"Я выстроил свой дом в открытом океане..."
К 90-летию со дня рождения Александра Дунаева Сегодня Александра Дунаева вспоминают нечасто. Главный режиссер Театра на Малой Бронной, "начальник" великого Эфроса - вот и все, что обычно знают о нем. Он почти всегда находился в тени, а между тем был народным артистом, ставил за рубежом, открывал новые имена. Парадокс? Скорее, свойство характера. Но иногда даже негромкие судьбы показательны.
Дунаев родился 27 марта 1920 года. Он шутил: "Международный день театра специально назначили в день моего рождения". Никто из его родителей не был связан с искусством, и все же театр был в крови. В детстве он устраивал целые спектакли, где сам играл Бабу-ягу. А после школы стал актером Третьего Московского театра для детей. Там Дунаев встретился с Лобановым, который посоветовал поступать в ГИТИС.
Его мастером стал Василий Сахновский, декан режиссерского факультета, параллельно работавший во МХАТе. Именно он привил Дунаеву понимание театра как общего дела. Много лет спустя, когда его спросят о работе с Эфросом, он ответит: "А разве мы плохо работаем? Театр - ведь дело артельное! Если я, прожив немалую жизнь в искусстве, только себя одного считаю личностью, то я не художник".
Но окончить ГИТИС он не успел. В 1940-м, после второго курса, Дунаев был призван в армию, в погранвойска. Его направили на Дальний Восток. На всю жизнь запомнились звездное небо над Амуром, волны, шторм, корабли. Потом, в работе над "Океаном" А.Штейна, он вернется к этим впечатлениям. В то же время пьесу ставил Охлопков, но он сам признал победу Дунаева. Это был один из лучших спектаклей Театра Советской Армии.

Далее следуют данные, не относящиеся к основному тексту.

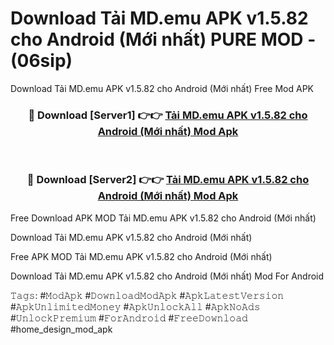# Download Tải MD.emu APK v1.5.82 cho Android (Mới nhất) PURE MOD - (06sip)
Download Tải MD.emu APK v1.5.82 cho Android (Mới nhất) Free Mod APK

<div align="center">
<h3>🔴 Download [Server1] 👉👉 <a href="https://apk-comot.site?title=Tải_MD.emu_APK_v1.5.82_cho_Android_(Mới_nhất)">Tải MD.emu APK v1.5.82 cho Android (Mới nhất) Mod Apk</a></h3><br>

<h3>🔴 Download [Server2] 👉👉 <a href="https://apk-comot.site?title=Tải_MD.emu_APK_v1.5.82_cho_Android_(Mới_nhất)">Tải MD.emu APK v1.5.82 cho Android (Mới nhất) Mod Apk</a></h3>
</div>


Free Download APK MOD Tải MD.emu APK v1.5.82 cho Android (Mới nhất)

Download Tải MD.emu APK v1.5.82 cho Android (Mới nhất) 

Free APK MOD Tải MD.emu APK v1.5.82 cho Android (Mới nhất) 

Download Tải MD.emu APK v1.5.82 cho Android (Mới nhất) Mod For Android

𝚃𝚊𝚐𝚜: #𝙼𝚘𝚍𝙰𝚙𝚔 #𝙳𝚘𝚠𝚗𝚕𝚘𝚊𝚍𝙼𝚘𝚍𝙰𝚙𝚔 #𝙰𝚙𝚔𝙻𝚊𝚝𝚎𝚜𝚝𝚅𝚎𝚛𝚜𝚒𝚘𝚗 #𝙰𝚙𝚔𝚄𝚗𝚕𝚒𝚖𝚒𝚝𝚎𝚍𝙼𝚘𝚗𝚎𝚢 #𝙰𝚙𝚔𝚄𝚗𝚕𝚘𝚌𝚔𝙰𝚕𝚕 #𝙰𝚙𝚔𝙽𝚘𝙰𝚍𝚜 #𝚄𝚗𝚕𝚘𝚌𝚔𝙿𝚛𝚎𝚖𝚒𝚞𝚖 #𝙵𝚘𝚛𝙰𝚗𝚍𝚛𝚘𝚒𝚍 #𝙵𝚛𝚎𝚎𝙳𝚘𝚠𝚗𝚕𝚘𝚊𝚍 #home_design_mod_apk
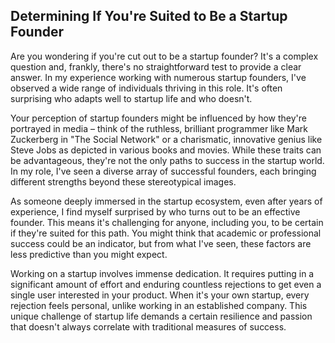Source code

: ## Determining If You're Suited to Be a Startup Founder
Are you wondering if you're cut out to be a startup founder? It's a complex question and, frankly, there's no straightforward test to provide a clear answer. In my experience working with numerous startup founders, I've observed a wide range of individuals thriving in this role. It's often surprising who adapts well to startup life and who doesn't.

Your perception of startup founders might be influenced by how they're portrayed in media – think of the ruthless, brilliant programmer like Mark Zuckerberg in "The Social Network" or a charismatic, innovative genius like Steve Jobs as depicted in various books and movies. While these traits can be advantageous, they're not the only paths to success in the startup world. In my role, I've seen a diverse array of successful founders, each bringing different strengths beyond these stereotypical images.

As someone deeply immersed in the startup ecosystem, even after years of experience, I find myself surprised by who turns out to be an effective founder. This means it's challenging for anyone, including you, to be certain if they're suited for this path. You might think that academic or professional success could be an indicator, but from what I've seen, these factors are less predictive than you might expect.

Working on a startup involves immense dedication. It requires putting in a significant amount of effort and enduring countless rejections to get even a single user interested in your product. When it's your own startup, every rejection feels personal, unlike working in an established company. This unique challenge of startup life demands a certain resilience and passion that doesn't always correlate with traditional measures of success.
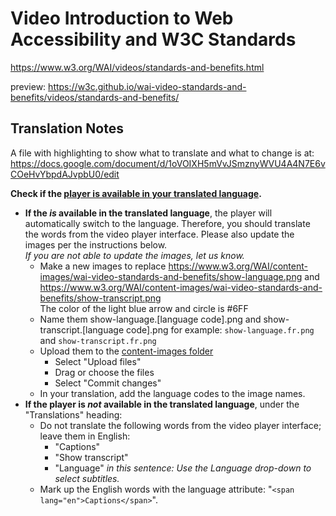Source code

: # Video Introduction to Web Accessibility and W3C Standards
https://www.w3.org/WAI/videos/standards-and-benefits.html

preview: https://w3c.github.io/wai-video-standards-and-benefits/videos/standards-and-benefits/

## Translation Notes

A file with highlighting to show what to translate and what to change is at: https://docs.google.com/document/d/1oVOIXH5mVvJSmznyWVU4A4N7E6vCOeHvYbpdAJvpbU0/edit

**Check if the [player is available in your translated language](https://github.com/ableplayer/ableplayer/blob/master/README.md#user-content-supported-languages).**

* **If the _is_ available in the translated language**, the player will automatically switch to the language. Therefore, you should translate the words from the video player interface. Please also update the images per the instructions below.<br>_If you are not able to update the images, let us know._
   * Make a new images to replace https://www.w3.org/WAI/content-images/wai-video-standards-and-benefits/show-language.png and https://www.w3.org/WAI/content-images/wai-video-standards-and-benefits/show-transcript.png<br>The color of the light blue arrow and circle is #6FF
   * Name them show-language.[language code].png and show-transcript.[language code].png for example: `show-language.fr.png` and `show-transcript.fr.png`
   * Upload them to the [content-images folder](https://github.com/w3c/wai-video-standards-and-benefits/tree/master/content-images/wai-video-standards-and-benefits)
      * Select "Upload files"
      * Drag or choose the files
      * Select "Commit changes"
   * In your translation, add the language codes to the image names.
* **If the player is _not_ available in the translated language**, under the "Translations" heading:
   * Do not translate the following words from the video player interface; leave them in English:
     * "Captions"
     * "Show transcript"
     * "Language" _in this sentence: Use the Language drop-down to select subtitles._
   * Mark up the English words with the language attribute: "`<span lang="en">Captions</span>`". 
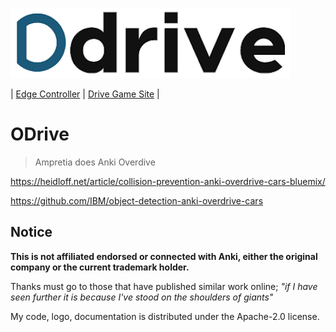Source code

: 

![](./docs/drive-logo.png)

| [Edge Controller](https://github.com/ampretia/odrive-edge-controller) | [Drive Game Site](https://github.com/ampretia/odrive-ui-site) |

# ODrive

> Ampretia does Anki Overdive


https://heidloff.net/article/collision-prevention-anki-overdrive-cars-bluemix/

https://github.com/IBM/object-detection-anki-overdrive-cars


## Notice

__This is not affiliated endorsed or connected with Anki, either the original company or the current trademark holder.__

Thanks must go to those that have published similar work online; _"if I have seen further it is because I've stood on the shoulders of giants"_

My code, logo, documentation is distributed under the Apache-2.0 license.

"Океан" захватывал своей масштабностью, метафоричностью при абсолютно точном существовании актеров. Вместе с художником Волковым режиссер открывал всю огромную сцену театра, нос корабля был устремлен в зал, и казалось, корабль идет прямо на зрителей. Все морские сцены разыгрывались на мостках, которые покачивались, создавая полную иллюзию движения по волнам. Но образ океана был шире: это и сама жизнь, бурлящая, непостоянная, и стихия в душе человека.
Дунаев прекрасно распределил роли и создал удивительный актерский ансамбль. Попов, Зельдин, Касаткина, Сагал - казалось, они не играли, а жили в этом суровом и романтическом мире. И даже после того, как спектакль был снят, артисты тепло вспоминали о нем.
Дунаев был "актерским режиссером", возможно, он унаследовал это от своего второго учителя, Леонида Вивьена. Дунаев завершал образование в Новосибирске, куда был эвакуирован Ленинградский театральный институт. А потом "житейское море" бросало из города в город: за сорок лет своей режиссерской деятельности он сменил девять театров. Где-то служил год, где-то два, четыре. Но его скитальчество не было добровольным. Иногда его просто переводили (в системе военных театров сложно сказать "нет"). Он, главный режиссер, не умел быть единоличным хозяином, и его "свергали" изнутри. Актеры, недовольные своим положением, директора, стремящиеся к власти, - схема могла меняться. Но результат оставался тем же: Дунаев уходил.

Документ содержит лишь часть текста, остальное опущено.